Indonesian actor (born 1980)

Teuku Rifnu Wikana (born 3 August 1980) is an Indonesian actor of Acehnese descent. He became famous after starring in the films 9 Naga and Mendadak Dangdut in 2006. He was born in Pematangsiantar, North Sumatra.

==Career==
He began his career as an actor in the theater in 2004. He has starred in many films, including Mendadak Dangdut, Maaf, Saya Menghamili Istri Anda, Laskar Pelangi, Habibie & Ainun, Sang Penari, Merah Putih, Mengejar Matahari, Belenggu, and others.

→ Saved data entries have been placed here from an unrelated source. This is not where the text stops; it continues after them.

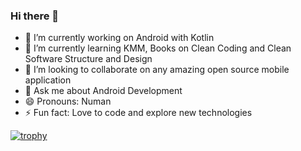 ### Hi there 👋

<!--
**NumanArif/NumanArif** is a ✨ _special_ ✨ repository because its `README.md` (this file) appears on your GitHub profile.

Here are some ideas to get you started:-->

- 🔭 I’m currently working on Android with Kotlin
- 🌱 I’m currently learning KMM, Books on Clean Coding and Clean Software Structure and Design
- 👯 I’m looking to collaborate on any amazing open source mobile application
- 💬 Ask me about Android Development
- 😄 Pronouns: Numan
- ⚡ Fun fact: Love to code and explore new technologies

[![trophy](https://github-profile-trophy.vercel.app/?username=NumanArif&theme=darkhub&title=Commits)](https://github.com/ryo-ma/github-profile-trophy)
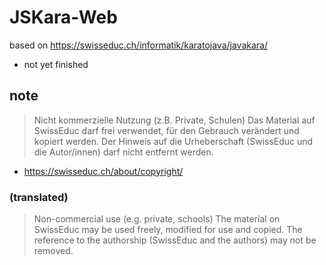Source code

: # JSKara-Web

based on https://swisseduc.ch/informatik/karatojava/javakara/

+ not yet finished

## note

> Nicht kommerzielle Nutzung (z.B. Private, Schulen)
> Das Material auf SwissEduc darf frei verwendet, für den Gebrauch verändert und kopiert werden. Der Hinweis auf die Urheberschaft (SwissEduc und die Autor/innen) darf nicht entfernt werden. 
- https://swisseduc.ch/about/copyright/

### (translated)
> Non-commercial use (e.g. private, schools)
> The material on SwissEduc may be used freely, modified for use and copied. The reference to the authorship (SwissEduc and the authors) may not be removed.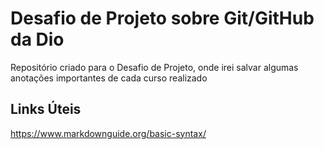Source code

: # Desafio de Projeto sobre Git/GitHub da Dio
Repositório criado para o Desafio de Projeto, onde irei salvar algumas anotações importantes de cada curso realizado

## Links Úteis
https://www.markdownguide.org/basic-syntax/
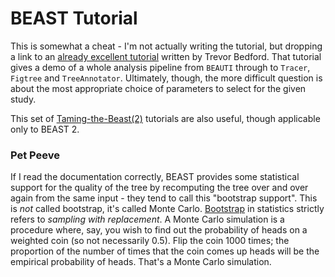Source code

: # BEAST Tutorial
This is somewhat a cheat - I'm not actually writing the tutorial, but dropping a link to an [already excellent tutorial](https://github.com/trvrb/dynamics-practical) written by Trevor Bedford.  That tutorial gives a demo of a whole analysis pipeline from `BEAUTI` through to `Tracer`, `Figtree` and `TreeAnnotator`.  Ultimately, though, the more difficult question is about the most appropriate choice of parameters to select for the given study. 

This set of [Taming-the-Beast(2)](https://taming-the-beast.github.io/) tutorials are also useful, though applicable only to BEAST 2. 

### Pet Peeve
If I read the documentation correctly, BEAST provides some statistical support for the quality of the tree by recomputing the tree over and over again from the same input - they tend to call this "bootstrap support".  This is *not* called bootstrap, it's called Monte Carlo. [Bootstrap](https://en.wikipedia.org/wiki/Bootstrapping_%28statistics%29) in statistics strictly refers to *sampling with replacement*. A Monte Carlo simulation is a procedure where, say, you wish to find out the probability of heads on a weighted coin (so not necessarily 0.5). Flip the coin 1000 times; the proportion of the number of times that the coin comes up heads will be the empirical probability of heads. That's a Monte Carlo simulation.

He starred in Negeri Tanpa Telinga with Lukman Sardi in 2014.

==Filmography==
Source:
- Mengejar Matahari (2004)
- 9 Naga (2006)
- Mendadak Dangdut (2006)
- Maaf, Saya Menghamili Istri Anda (2007)

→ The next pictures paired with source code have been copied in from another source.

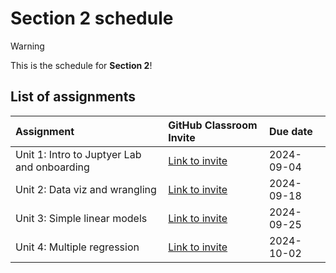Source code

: # Section 2 schedule

> [!WARNING]  
> This is the schedule for **Section 2**!

## List of assignments

| **Assignment** | **GitHub Classroom Invite** | **Due date** |
|:--- |:--- |:--- |
| Unit 1: Intro to Juptyer Lab and onboarding | [Link to invite](https://classroom.github.com/a/DiZ22EwH) | 2024-09-04 |
| Unit 2: Data viz and wrangling | [Link to invite](https://classroom.github.com/a/_JGXvDi-) | 2024-09-18 |
| Unit 3: Simple linear models | [Link to invite](https://classroom.github.com/a/EGR1tP1x) | 2024-09-25 |
| Unit 4: Multiple regression | [Link to invite](https://classroom.github.com/a/ibxbbapI) | 2024-10-02 |
<!-- start of comment
| Unit 5: Logistic regression | [Link to invite](https://classroom.github.com/a/psdk0fEo) | 2024-06-07 |
| Unit 6: Scikit-Learn API | [Link to invite](https://classroom.github.com/a/l9uYoyRL) | 2024-06-14 |
| Unit 7: Virtual sampling | [Link to invite](https://classroom.github.com/a/AuL6F9ei) | 2024-06-21 |
| Unit 8: Bootstrap sampling and confidence intervals | [Link to invite](https://classroom.github.com/a/vOXNrqpF) | 2024-06-28 |
| Unit 9: Hypothesis testing | [Link to invite](https://classroom.github.com/a/-tFaiR53) | 2024-07-12 |
| Unit 10: Inference for regression | [Link to invite](https://classroom.github.com/a/CtoR5reg) | 2024-07-19 | 
| Unit 11: Decision trees | [Link to invite](https://classroom.github.com/a/5fc0cHlJ) | 2024-07-26 |
| Unit 12: Non-linear models | [Link to invite](https://classroom.github.com/a/NwFwYuKk) | 2024-08-02 |
| Unit 13: Evaluating model performance| [Link to invite](https://classroom.github.com/a/XrLKD54T) | 2023-08-07 |
end of comment -->
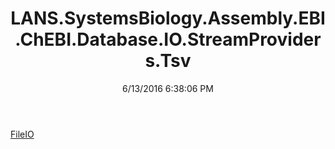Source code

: ﻿---
title: LANS.SystemsBiology.Assembly.EBI.ChEBI.Database.IO.StreamProviders.Tsv
date: 6/13/2016 6:38:06 PM
---

[FileIO](T-LANS.SystemsBiology.Assembly.EBI.ChEBI.Database.IO.StreamProviders.Tsv.FileIO.html)

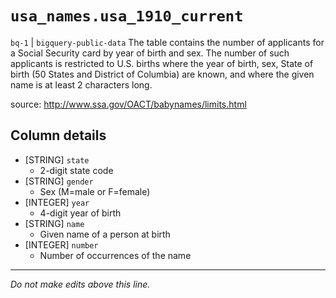 # `usa_names.usa_1910_current`
`bq-1` | `bigquery-public-data`
The table contains the number of applicants for a Social Security card by year of birth and sex. The number of such applicants is restricted to U.S. births where the year of birth, sex, State of birth (50 States and District of Columbia) are known, and where the given name is at least 2 characters long.

source: http://www.ssa.gov/OACT/babynames/limits.html

## Column details
* [STRING]    `state`
  - 2-digit state code
* [STRING]    `gender`
  - Sex (M=male or F=female)
* [INTEGER]   `year`
  - 4-digit year of birth
* [STRING]    `name`
  - Given name of a person at birth
* [INTEGER]   `number`
  - Number of occurrences of the name

-------------------------------------------------------------------------------
*Do not make edits above this line.*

- Otomatis Romantis (2008)
- XL, Antara Aku, Kau dan Mak Erot (2008)
- Kado Hari Jadi (2008)
- Laskar Pelangi (2008)
- Barbi3 (2008)
- Kalau Cinta Jangan Cengeng (2009)
- Merah Putih (2009)
- Di Dasar Segalanya (2010)
- Melodi (2010)
- Merah Putih 2: Darah Garuda (2010)
- Laskar Pemimpi (2010)
- Hati Merdeka (2011)
- Sang Penari (2011)
- Kita Versus Korupsi (2012)
- Habibie & Ainun (2012)
- Gending Sriwijaya (2013)
- Leher Angsa (2013)
- Belenggu (2013)
- Jokowi (2013)
- Bukan Hanya Mata Ketiga (2013)
- Sebelum Pagi Terulang Kembali (2014)
- Negeri Tanpa Telinga (2014)
- Dilan 1990 (2018)
- Suzzanna: Buried Alive (2018)
- Tembang Lingsir (2019)
- Perempuan Tanah Jahanam (2019)
- Srimulat: Hil yang Mustahal (2022) as Asmuni
- Dopamine (2025)
- Comedy Buddy (2025)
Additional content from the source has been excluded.